Required action:
Take the material below and reproduce, word for word, only the lines from the line with "Test Data Strategy" through the line with "- Compress JSON".
*** Block opens ***
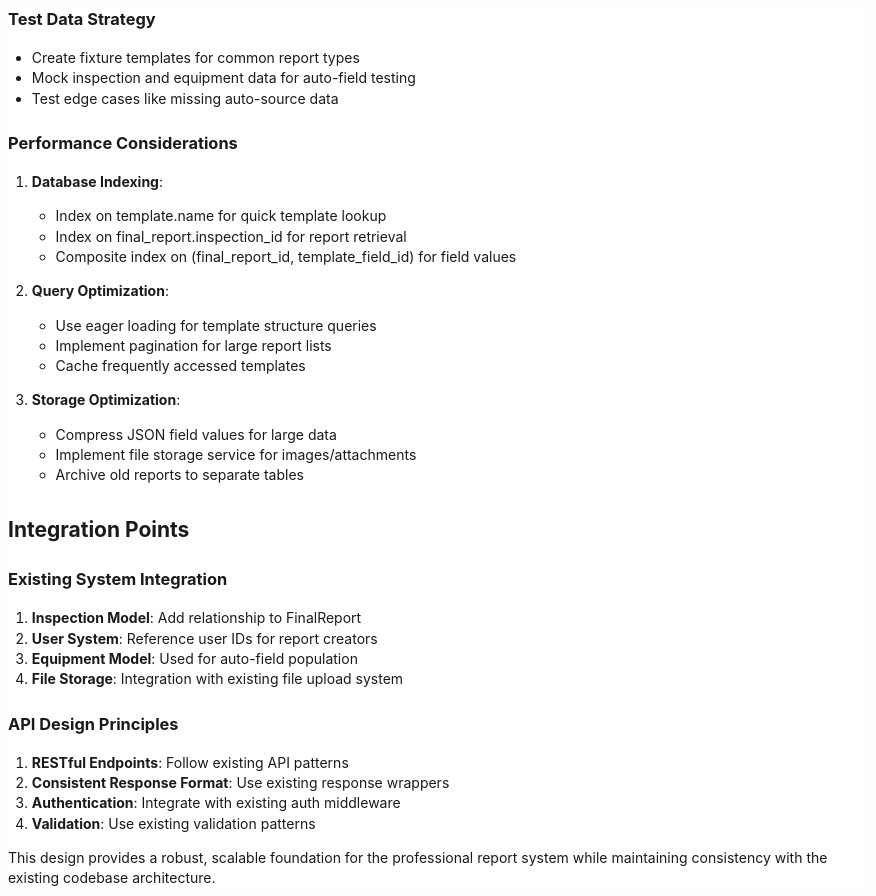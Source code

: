 ### Test Data Strategy
- Create fixture templates for common report types
- Mock inspection and equipment data for auto-field testing
- Test edge cases like missing auto-source data

### Performance Considerations
1. **Database Indexing**:
   - Index on template.name for quick template lookup
   - Index on final_report.inspection_id for report retrieval
   - Composite index on (final_report_id, template_field_id) for field values

2. **Query Optimization**:
   - Use eager loading for template structure queries
   - Implement pagination for large report lists
   - Cache frequently accessed templates

3. **Storage Optimization**:
   - Compress JSON field values for large data
   - Implement file storage service for images/attachments
   - Archive old reports to separate tables

## Integration Points

### Existing System Integration
1. **Inspection Model**: Add relationship to FinalReport
2. **User System**: Reference user IDs for report creators
3. **Equipment Model**: Used for auto-field population
4. **File Storage**: Integration with existing file upload system

### API Design Principles
1. **RESTful Endpoints**: Follow existing API patterns
2. **Consistent Response Format**: Use existing response wrappers
3. **Authentication**: Integrate with existing auth middleware
4. **Validation**: Use existing validation patterns

This design provides a robust, scalable foundation for the professional report system while maintaining consistency with the existing codebase architecture.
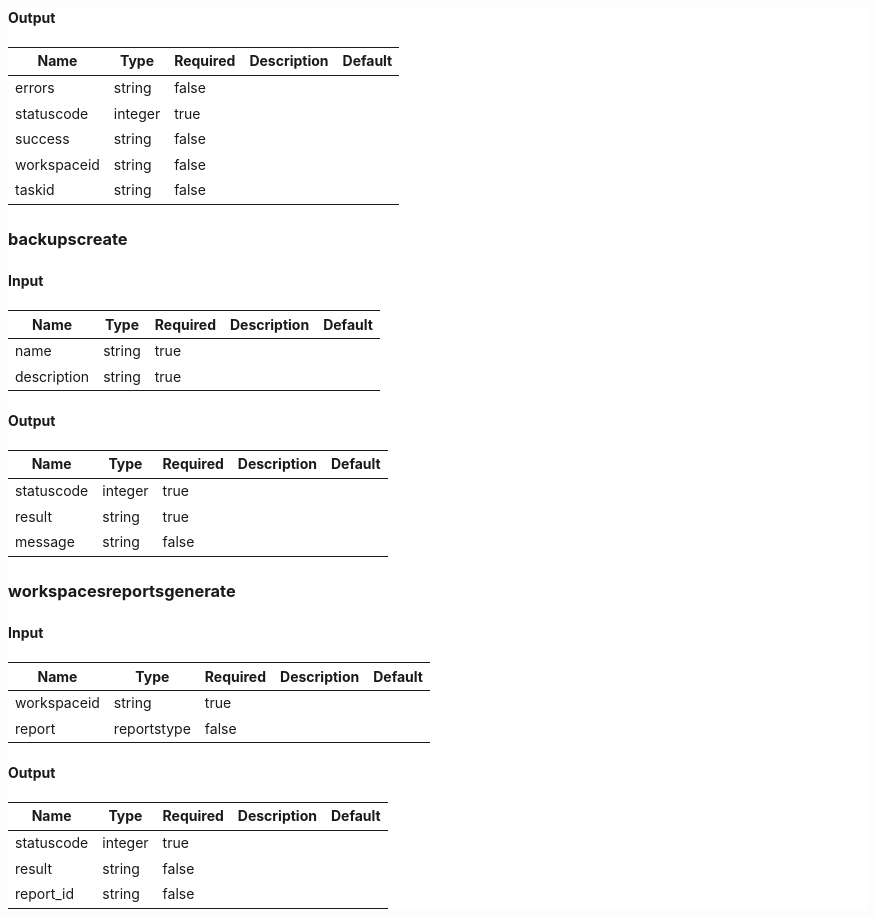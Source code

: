 
#### Output

|Name|Type|Required|Description|Default|
|----|----|--------|-----------|-------|
|errors|string|false||<no value>|
|statuscode|integer|true||<no value>|
|success|string|false||<no value>|
|workspaceid|string|false||<no value>|
|taskid|string|false||<no value>|

### backupscreate



#### Input

|Name|Type|Required|Description|Default|
|----|----|--------|-----------|-------|
|name|string|true||<no value>|
|description|string|true||<no value>|


#### Output

|Name|Type|Required|Description|Default|
|----|----|--------|-----------|-------|
|statuscode|integer|true||<no value>|
|result|string|true||<no value>|
|message|string|false||<no value>|

### workspacesreportsgenerate



#### Input

|Name|Type|Required|Description|Default|
|----|----|--------|-----------|-------|
|workspaceid|string|true||<no value>|
|report|reportstype|false||<no value>|


#### Output

|Name|Type|Required|Description|Default|
|----|----|--------|-----------|-------|
|statuscode|integer|true||<no value>|
|result|string|false||<no value>|
|report_id|string|false||<no value>|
*** Block closes ***
Your solution:
: ### Test Data Strategy
- Create fixture templates for common report types
- Mock inspection and equipment data for auto-field testing
- Test edge cases like missing auto-source data

### Performance Considerations
1. **Database Indexing**:
   - Index on template.name for quick template lookup
   - Index on final_report.inspection_id for report retrieval
   - Composite index on (final_report_id, template_field_id) for field values

2. **Query Optimization**:
   - Use eager loading for template structure queries
   - Implement pagination for large report lists
   - Cache frequently accessed templates

3. **Storage Optimization**:
   - Compress JSON field values for large data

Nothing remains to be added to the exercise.